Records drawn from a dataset
[Start of section]

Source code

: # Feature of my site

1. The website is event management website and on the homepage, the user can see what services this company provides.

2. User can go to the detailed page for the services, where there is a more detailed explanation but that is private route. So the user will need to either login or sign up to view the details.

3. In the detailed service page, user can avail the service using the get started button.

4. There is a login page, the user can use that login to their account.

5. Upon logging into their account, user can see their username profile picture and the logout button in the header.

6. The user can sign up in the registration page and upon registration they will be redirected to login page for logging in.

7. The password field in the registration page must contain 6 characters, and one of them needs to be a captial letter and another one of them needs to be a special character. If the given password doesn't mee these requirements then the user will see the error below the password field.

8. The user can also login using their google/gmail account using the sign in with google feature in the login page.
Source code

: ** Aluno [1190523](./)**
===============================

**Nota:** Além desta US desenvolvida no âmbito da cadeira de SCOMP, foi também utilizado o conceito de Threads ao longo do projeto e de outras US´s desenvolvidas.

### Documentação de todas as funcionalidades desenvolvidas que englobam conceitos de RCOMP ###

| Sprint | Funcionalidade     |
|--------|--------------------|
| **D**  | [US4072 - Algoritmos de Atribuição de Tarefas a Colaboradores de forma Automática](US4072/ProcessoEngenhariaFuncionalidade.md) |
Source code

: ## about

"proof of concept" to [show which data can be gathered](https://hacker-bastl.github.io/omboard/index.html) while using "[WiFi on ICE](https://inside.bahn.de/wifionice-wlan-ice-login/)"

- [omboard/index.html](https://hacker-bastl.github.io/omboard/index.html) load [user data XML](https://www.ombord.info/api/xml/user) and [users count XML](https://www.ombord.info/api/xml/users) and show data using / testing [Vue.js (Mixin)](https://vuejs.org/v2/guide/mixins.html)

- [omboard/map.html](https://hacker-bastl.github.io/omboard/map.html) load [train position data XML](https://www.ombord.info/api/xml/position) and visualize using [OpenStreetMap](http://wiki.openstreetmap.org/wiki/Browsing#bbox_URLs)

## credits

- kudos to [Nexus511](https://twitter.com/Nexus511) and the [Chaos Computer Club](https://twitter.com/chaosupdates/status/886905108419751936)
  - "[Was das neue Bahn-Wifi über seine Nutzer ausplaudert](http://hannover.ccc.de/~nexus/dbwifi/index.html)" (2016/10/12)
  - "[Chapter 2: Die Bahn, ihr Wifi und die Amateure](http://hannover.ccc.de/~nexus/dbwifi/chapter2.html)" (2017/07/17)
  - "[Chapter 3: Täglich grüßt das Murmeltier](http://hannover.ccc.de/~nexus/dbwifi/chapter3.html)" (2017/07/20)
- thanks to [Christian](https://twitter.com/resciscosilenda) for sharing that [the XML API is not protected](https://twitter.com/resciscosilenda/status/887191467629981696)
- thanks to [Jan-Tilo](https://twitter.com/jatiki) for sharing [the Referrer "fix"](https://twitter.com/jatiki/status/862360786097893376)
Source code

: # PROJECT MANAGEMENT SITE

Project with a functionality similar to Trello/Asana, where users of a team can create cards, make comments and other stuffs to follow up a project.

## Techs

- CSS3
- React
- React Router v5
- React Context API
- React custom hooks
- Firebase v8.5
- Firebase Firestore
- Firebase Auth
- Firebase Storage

[End of section]

## Your task
Once you have counted the lines above that contain "sharing", give that number alone.

## Answer box
2